Mais les nouvelles sont pires qu’il ne le pense, le type qui rentre ne porte rien sur son visage, il arbore un air calme, froid ; c’est une condamnation à mort. Il tire une chaise disposée contre le mur et vient s’asseoir sur le côté, il a une gueule taillée au couteau, une coiffure de marine et un bras en écharpe.
_ Tony le Tigre, hein ? Comme dans les céréales.
_ C’est la première fois qu’on me la fait celle-là, je suis mort de rire connard.
_ Mon nom est Simon Pelles, je vais te l’épeler pour que tu te le rappelles bien, P-E-L-L-E-S, c’est bien rentré Tony ?
_ Tu as intérêt à ce que je sortes pas d’ici vivant, podna.
_ Comme tu veux mais tu ne joues pas vraiment pour toi, là ; en fait, je dirai même que je suis le seul type qui peut t’aider à sortir vivant d’ici.
_ Si je te donne mes complices ? Que je suis un gentil garçon, et que je promet de ne plus marcher en dehors des clous ?
_ Plus ou moins, tu connais la chanson ; mais je m’explique… La Securitas t’a kidnappé, elle ne va donc pas hésiter un seul instant à te torturer copieusement, pour t’extorquer les informations que tu finira tôt ou tard par lâcher ; ensuite tu disparaîtra et je doute que ça inquiète grand monde.
_ Tu crois que tu me fais peur, mec ?
_ Non, tu es un dur Tiger, un vrai de vrai, bérêts verts, purple heart et silver star… Si tu choisis cette option ce sera long, un vrai moment de bravoure ; mais t’aura pas de médaille et tu perdra forcément à la fin…
Le type le regardait avec ce même air détaché qu’avaient les gars hors sol après avoir nettoyé un village de colons chinois ; un brin ahuri par la sauvagerie dont ils se découvraient être capables, un brin détaché pour éviter la folie, comme s’ils n’avaient fait qu’écraser des fourmis.
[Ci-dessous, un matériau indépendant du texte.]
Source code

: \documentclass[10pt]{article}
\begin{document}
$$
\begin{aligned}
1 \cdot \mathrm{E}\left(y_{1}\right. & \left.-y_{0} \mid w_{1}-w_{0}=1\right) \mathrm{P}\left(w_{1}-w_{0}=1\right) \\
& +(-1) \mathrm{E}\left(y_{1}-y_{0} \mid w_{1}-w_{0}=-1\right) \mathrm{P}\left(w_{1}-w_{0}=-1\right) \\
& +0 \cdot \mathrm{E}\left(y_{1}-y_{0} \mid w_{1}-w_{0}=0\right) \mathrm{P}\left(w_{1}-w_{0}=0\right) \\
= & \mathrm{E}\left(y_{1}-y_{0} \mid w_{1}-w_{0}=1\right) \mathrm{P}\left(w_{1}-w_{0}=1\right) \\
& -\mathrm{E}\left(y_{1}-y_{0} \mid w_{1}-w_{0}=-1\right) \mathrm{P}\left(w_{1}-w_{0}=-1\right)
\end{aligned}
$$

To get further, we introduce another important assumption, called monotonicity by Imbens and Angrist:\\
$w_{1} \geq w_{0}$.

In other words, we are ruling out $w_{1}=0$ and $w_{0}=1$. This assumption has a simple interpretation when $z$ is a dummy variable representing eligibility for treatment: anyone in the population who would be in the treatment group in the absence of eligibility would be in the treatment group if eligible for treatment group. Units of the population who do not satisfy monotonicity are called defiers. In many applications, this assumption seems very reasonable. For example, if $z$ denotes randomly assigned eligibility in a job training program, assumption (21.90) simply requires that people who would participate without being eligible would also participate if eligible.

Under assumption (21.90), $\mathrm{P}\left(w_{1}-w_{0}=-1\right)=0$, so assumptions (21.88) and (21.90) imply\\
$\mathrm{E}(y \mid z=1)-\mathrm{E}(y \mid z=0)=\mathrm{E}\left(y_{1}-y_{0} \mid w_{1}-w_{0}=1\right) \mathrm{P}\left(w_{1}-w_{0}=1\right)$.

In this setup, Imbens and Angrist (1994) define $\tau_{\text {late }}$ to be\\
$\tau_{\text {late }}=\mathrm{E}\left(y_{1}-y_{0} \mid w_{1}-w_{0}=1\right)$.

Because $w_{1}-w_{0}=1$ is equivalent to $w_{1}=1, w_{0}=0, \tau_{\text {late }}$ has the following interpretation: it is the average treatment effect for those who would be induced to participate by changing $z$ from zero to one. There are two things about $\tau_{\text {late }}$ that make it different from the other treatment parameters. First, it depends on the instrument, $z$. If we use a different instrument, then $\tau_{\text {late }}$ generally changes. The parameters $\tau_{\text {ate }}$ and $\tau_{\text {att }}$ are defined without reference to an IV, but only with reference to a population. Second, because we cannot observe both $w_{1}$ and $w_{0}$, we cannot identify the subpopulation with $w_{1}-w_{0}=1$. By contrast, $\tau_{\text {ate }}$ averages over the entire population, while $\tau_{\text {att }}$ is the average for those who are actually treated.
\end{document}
Il manquait juste la crasse et la poussière sur le visage de Pelles.
_ T’étais là-haut toi aussi, pas vrai ?
_ Marines, lis la presse Tiger ; peut-être bien que tes breloques ne signifient pas rien pour un type comme moi. L’oncle Sam peut te sortir d’ici en un claquement de doigts, j’enregistre ta déposition, tu la signes, un appel et tu es transféré en sûreté.
_ Pourquoi je devrai te faire confiance ?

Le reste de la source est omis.